## EXERCISE:
How many lines of these entries hold the string "their"? Answer with the number alone.

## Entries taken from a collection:

-- Opening Marker --

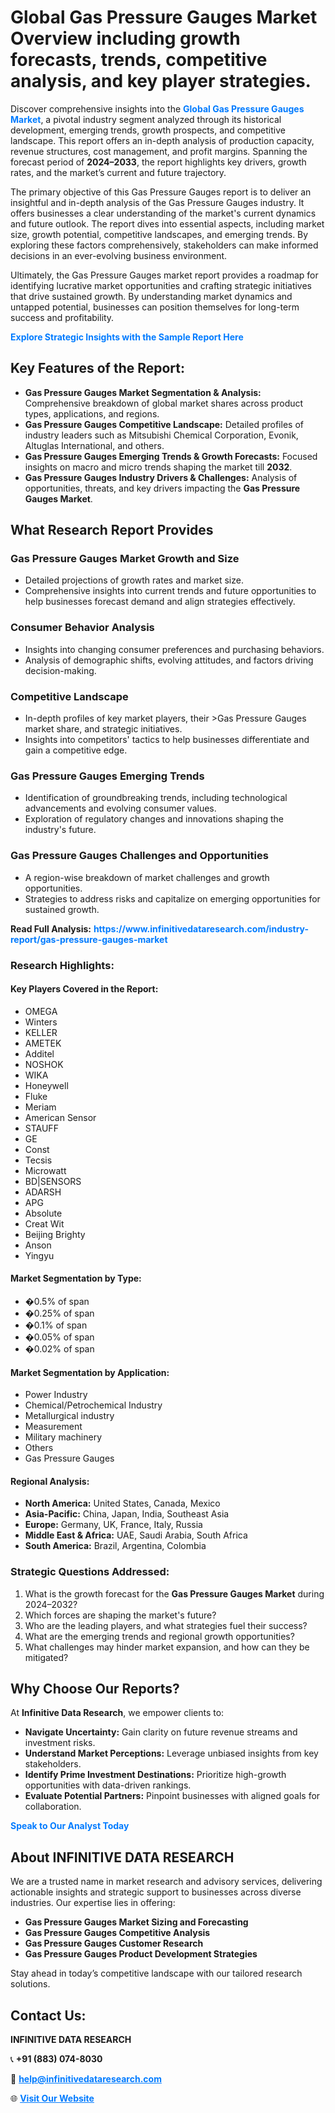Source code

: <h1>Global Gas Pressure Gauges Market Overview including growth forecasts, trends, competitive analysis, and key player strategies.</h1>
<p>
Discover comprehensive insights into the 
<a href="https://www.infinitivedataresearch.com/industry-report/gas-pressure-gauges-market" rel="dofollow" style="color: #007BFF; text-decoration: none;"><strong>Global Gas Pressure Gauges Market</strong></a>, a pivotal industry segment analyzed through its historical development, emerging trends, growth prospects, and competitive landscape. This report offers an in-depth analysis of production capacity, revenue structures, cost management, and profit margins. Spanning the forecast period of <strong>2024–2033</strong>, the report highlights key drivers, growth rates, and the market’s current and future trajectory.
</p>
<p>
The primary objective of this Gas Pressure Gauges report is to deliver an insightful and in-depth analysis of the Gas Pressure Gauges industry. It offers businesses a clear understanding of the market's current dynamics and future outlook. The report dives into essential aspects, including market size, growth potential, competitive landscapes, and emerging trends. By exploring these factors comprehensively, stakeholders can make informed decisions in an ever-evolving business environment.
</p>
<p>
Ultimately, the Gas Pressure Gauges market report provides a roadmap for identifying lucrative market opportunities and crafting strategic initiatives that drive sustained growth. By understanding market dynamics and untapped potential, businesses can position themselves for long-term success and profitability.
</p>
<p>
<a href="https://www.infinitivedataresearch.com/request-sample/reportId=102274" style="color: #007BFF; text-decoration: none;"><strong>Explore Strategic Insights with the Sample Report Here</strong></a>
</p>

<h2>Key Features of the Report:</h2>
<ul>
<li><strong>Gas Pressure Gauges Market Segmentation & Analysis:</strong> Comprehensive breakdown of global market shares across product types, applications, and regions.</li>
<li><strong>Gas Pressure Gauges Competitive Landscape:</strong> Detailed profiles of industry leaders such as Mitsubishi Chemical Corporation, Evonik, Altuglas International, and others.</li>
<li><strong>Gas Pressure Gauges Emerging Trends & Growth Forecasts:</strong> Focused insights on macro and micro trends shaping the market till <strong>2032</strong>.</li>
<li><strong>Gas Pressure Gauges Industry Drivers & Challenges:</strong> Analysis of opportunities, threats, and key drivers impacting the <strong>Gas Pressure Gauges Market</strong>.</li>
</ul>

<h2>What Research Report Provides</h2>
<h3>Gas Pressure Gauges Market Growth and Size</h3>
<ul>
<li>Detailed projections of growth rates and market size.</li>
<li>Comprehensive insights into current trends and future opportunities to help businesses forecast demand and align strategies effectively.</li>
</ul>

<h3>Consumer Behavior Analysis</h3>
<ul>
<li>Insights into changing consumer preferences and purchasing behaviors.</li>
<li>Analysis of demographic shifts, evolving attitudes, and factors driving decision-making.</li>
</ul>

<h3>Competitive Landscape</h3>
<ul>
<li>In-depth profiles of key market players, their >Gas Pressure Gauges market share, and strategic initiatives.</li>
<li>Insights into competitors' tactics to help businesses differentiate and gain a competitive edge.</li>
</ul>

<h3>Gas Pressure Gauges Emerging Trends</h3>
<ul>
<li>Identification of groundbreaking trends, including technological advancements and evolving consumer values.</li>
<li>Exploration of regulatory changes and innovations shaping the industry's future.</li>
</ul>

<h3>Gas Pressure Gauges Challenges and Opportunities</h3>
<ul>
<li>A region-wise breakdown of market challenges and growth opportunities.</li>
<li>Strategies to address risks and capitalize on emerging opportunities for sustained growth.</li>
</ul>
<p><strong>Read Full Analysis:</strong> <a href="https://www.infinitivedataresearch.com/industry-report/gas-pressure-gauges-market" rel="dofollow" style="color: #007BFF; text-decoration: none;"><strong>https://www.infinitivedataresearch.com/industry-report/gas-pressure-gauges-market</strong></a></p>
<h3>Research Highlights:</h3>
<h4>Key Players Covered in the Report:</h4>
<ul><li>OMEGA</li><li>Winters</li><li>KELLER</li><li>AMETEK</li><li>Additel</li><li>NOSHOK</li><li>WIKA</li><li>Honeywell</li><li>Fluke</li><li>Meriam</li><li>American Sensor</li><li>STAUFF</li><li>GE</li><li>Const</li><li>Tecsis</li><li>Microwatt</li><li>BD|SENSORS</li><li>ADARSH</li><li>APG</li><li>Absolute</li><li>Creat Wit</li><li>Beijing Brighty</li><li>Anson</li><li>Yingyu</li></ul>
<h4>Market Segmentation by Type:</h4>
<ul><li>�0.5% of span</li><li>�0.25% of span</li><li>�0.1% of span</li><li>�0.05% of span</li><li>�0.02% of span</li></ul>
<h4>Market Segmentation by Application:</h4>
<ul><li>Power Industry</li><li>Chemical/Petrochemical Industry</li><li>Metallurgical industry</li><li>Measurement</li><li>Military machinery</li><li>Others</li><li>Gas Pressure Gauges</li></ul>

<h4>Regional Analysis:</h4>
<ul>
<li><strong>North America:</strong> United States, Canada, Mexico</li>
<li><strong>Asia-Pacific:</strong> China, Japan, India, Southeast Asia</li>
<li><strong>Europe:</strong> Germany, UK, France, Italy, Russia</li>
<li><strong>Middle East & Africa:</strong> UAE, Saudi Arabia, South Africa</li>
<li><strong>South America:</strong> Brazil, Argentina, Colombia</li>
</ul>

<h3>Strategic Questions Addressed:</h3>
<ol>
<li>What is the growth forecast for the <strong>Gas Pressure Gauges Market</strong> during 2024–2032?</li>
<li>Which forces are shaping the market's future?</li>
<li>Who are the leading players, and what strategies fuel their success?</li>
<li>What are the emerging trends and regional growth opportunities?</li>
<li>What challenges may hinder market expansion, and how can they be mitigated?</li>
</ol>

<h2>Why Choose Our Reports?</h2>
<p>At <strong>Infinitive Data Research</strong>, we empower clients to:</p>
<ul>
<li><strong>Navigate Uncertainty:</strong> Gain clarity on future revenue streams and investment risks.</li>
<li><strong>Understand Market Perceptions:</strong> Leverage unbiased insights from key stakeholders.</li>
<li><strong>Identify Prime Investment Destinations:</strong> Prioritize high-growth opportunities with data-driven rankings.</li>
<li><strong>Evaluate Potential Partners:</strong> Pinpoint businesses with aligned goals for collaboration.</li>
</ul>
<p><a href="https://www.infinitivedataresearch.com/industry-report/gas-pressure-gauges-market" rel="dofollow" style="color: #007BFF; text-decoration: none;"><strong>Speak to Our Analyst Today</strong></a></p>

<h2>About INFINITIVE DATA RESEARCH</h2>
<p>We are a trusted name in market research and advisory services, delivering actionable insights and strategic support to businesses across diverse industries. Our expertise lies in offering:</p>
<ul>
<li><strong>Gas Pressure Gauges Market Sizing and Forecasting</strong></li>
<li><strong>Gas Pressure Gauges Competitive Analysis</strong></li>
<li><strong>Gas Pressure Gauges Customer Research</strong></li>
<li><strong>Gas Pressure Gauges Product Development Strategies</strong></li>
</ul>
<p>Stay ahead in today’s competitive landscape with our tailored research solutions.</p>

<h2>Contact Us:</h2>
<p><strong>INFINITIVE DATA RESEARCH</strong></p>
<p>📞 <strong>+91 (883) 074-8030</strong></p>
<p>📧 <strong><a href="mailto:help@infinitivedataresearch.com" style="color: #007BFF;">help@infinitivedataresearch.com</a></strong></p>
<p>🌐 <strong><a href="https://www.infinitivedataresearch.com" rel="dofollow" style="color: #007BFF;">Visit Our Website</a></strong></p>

-- Closing Marker --
-- Opening Marker --

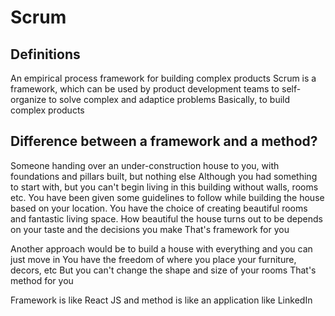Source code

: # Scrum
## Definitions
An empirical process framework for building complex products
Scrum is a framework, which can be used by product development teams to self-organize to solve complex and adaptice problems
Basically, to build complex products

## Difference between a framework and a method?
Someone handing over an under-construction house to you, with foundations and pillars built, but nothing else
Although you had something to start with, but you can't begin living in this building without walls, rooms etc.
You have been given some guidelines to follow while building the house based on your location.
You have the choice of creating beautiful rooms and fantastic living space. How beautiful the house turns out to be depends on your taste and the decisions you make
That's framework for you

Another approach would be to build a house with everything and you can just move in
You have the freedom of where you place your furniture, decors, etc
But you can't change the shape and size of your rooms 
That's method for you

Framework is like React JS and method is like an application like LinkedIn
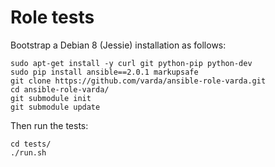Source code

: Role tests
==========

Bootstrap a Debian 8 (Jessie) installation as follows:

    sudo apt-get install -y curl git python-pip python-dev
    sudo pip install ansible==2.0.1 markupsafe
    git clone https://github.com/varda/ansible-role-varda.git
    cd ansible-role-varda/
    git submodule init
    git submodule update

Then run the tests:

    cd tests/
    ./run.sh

-- Closing Marker --
-- Opening Marker --

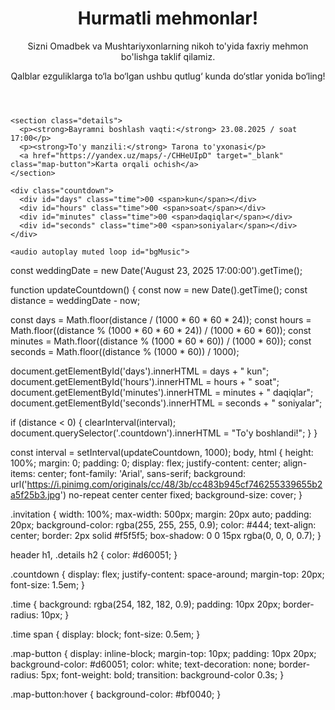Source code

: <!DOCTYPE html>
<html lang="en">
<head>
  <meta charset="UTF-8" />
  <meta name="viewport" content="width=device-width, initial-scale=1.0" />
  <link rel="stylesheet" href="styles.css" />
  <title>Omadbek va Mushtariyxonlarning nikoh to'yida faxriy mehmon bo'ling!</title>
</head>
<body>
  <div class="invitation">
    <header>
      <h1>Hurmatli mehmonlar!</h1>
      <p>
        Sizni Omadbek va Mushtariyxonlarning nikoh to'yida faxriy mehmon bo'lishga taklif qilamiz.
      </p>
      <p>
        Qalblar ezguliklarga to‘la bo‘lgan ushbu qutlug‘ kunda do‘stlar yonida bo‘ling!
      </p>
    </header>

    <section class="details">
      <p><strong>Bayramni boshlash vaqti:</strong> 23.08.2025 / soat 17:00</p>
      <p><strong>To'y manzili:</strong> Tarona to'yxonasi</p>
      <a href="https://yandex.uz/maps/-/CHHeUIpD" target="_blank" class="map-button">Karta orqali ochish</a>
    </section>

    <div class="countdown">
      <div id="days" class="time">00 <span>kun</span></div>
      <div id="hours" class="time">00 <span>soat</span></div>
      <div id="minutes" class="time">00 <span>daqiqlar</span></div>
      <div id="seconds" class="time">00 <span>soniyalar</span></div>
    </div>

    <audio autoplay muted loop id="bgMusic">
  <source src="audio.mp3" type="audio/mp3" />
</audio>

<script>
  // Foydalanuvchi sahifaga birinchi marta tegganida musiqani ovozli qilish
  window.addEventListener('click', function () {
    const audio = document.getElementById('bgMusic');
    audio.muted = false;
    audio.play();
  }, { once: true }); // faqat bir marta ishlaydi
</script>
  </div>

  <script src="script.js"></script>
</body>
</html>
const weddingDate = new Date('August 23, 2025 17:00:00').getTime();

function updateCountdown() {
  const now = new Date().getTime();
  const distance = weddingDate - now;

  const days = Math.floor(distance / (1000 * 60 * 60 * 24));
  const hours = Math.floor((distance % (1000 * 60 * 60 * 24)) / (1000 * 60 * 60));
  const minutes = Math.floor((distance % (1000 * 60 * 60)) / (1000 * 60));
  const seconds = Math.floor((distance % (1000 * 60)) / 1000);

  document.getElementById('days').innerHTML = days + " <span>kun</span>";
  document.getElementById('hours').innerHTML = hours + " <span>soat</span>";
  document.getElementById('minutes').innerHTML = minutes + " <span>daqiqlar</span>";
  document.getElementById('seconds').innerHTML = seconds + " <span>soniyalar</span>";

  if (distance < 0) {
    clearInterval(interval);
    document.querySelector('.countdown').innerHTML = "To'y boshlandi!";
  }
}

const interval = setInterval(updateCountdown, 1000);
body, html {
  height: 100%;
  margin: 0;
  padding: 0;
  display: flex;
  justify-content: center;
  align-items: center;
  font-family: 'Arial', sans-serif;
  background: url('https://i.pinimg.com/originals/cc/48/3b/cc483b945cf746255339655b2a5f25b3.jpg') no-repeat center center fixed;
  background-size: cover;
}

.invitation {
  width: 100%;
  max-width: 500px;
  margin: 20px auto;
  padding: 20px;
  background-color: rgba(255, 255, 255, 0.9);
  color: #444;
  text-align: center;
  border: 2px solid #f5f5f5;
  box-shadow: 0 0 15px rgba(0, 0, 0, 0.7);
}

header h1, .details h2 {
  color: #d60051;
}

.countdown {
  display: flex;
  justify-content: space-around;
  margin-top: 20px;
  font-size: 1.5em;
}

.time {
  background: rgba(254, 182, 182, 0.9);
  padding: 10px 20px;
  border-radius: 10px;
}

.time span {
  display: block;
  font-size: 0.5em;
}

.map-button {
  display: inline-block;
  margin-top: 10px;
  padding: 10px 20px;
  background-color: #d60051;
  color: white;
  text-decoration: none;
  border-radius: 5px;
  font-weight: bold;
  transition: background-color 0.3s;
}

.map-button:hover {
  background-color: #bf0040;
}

-- Closing Marker --

## SOLUTION TO THIS TASK:
2